With the line containing "- Caledonian Sleeper" as the start and the line containing "- Instagram: *Follow*" as the end, transcribe that span of the entries below exactly, including both.

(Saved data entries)
──────────
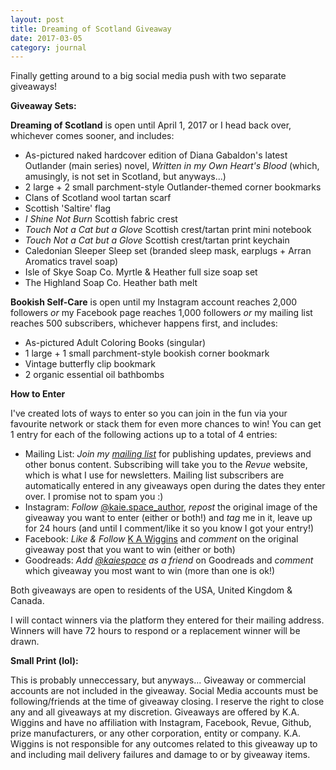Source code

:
 ```yaml
---
layout: post
title: Dreaming of Scotland Giveaway
date: 2017-03-05
category: journal
---
```


Finally getting around to a big social media push with two separate giveaways!

**Giveaway Sets:**

**Dreaming of Scotland** is open until April 1, 2017 or I head back over, whichever comes sooner, and includes:

- As-pictured naked hardcover edition of Diana Gabaldon's latest Outlander (main series) novel, *Written in my Own Heart's Blood* (which, amusingly, is not set in Scotland, but anyways...) 
- 2 large + 2 small parchment-style Outlander-themed corner bookmarks
- Clans of Scotland wool tartan scarf
- Scottish 'Saltire' flag
- *I Shine Not Burn* Scottish fabric crest
- *Touch Not a Cat but a Glove* Scottish crest/tartan print mini notebook
- *Touch Not a Cat but a Glove* Scottish crest/tartan print keychain
- Caledonian Sleeper Sleep set (branded sleep mask, earplugs + Arran Aromatics travel soap)
- Isle of Skye Soap Co. Myrtle & Heather full size soap set
- The Highland Soap Co. Heather bath melt

**Bookish Self-Care** is open until my Instagram account reaches 2,000 followers *or* my Facebook page reaches 1,000 followers *or* my mailing list reaches 500 subscribers, whichever happens first, and includes:

- As-pictured Adult Coloring Books (singular)
- 1 large + 1 small parchment-style bookish corner bookmark
- Vintage butterfly clip bookmark
- 2 organic essential oil bathbombs

**How to Enter**

I've created lots of ways to enter so you can join in the fun via your favourite network or stack them for even more chances to win! You can get 1 entry for each of the following actions up to a total of 4 entries:

- Mailing List: *Join my [mailing list](https://www.getrevue.co/profile/kaiespace)* for publishing updates, previews and other bonus content. Subscribing will take you to the *Revue* website, which is what I use for newsletters. Mailing list subscribers are automatically entered in any giveaways open during the dates they enter over. I promise not to spam you :) 
- Instagram: *Follow* [@kaie.space_author](https://www.instagram.com/kaie.space_author/), *repost* the original image of the giveaway you want to enter (either or both!) and *tag* me in it, leave up for 24 hours (and until I comment/like it so you know I got your entry!)
- Facebook: *Like & Follow* [K A Wiggins](https://www.facebook.com/K-A-Wiggins-424659727877061/) and *comment* on the original giveaway post that you want to win (either or both)
- Goodreads: *Add [@kaiespace](https://www.goodreads.com/kaiespace) as a friend* on Goodreads and *comment* which giveaway you most want to win (more than one is ok!) 

Both giveaways are open to residents of the USA, United Kingdom & Canada.

I will contact winners via the platform they entered for their mailing address. Winners will have 72 hours to respond or a replacement winner will be drawn. 

**Small Print (lol):**

This is probably unneccessary, but anyways... Giveaway or commercial accounts are not included in the giveaway. Social Media accounts must be following/friends at the time of giveaway closing. I reserve the right to close any and all giveaways at my discretion. Giveaways are offered by K.A. Wiggins and have no affiliation with Instagram, Facebook, Revue, Github, prize manufacturers, or any other corporation, entity or company. K.A. Wiggins is not responsible for any outcomes related to this giveaway up to and including mail delivery failures and damage to or by giveaway items.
──────────
*ANSWER TO THE EXERCISE*.
- Caledonian Sleeper Sleep set (branded sleep mask, earplugs + Arran Aromatics travel soap)
- Isle of Skye Soap Co. Myrtle & Heather full size soap set
- The Highland Soap Co. Heather bath melt

**Bookish Self-Care** is open until my Instagram account reaches 2,000 followers *or* my Facebook page reaches 1,000 followers *or* my mailing list reaches 500 subscribers, whichever happens first, and includes:

- As-pictured Adult Coloring Books (singular)
- 1 large + 1 small parchment-style bookish corner bookmark
- Vintage butterfly clip bookmark
- 2 organic essential oil bathbombs

**How to Enter**

I've created lots of ways to enter so you can join in the fun via your favourite network or stack them for even more chances to win! You can get 1 entry for each of the following actions up to a total of 4 entries:

- Mailing List: *Join my [mailing list](https://www.getrevue.co/profile/kaiespace)* for publishing updates, previews and other bonus content. Subscribing will take you to the *Revue* website, which is what I use for newsletters. Mailing list subscribers are automatically entered in any giveaways open during the dates they enter over. I promise not to spam you :) 
- Instagram: *Follow* [@kaie.space_author](https://www.instagram.com/kaie.space_author/), *repost* the original image of the giveaway you want to enter (either or both!) and *tag* me in it, leave up for 24 hours (and until I comment/like it so you know I got your entry!)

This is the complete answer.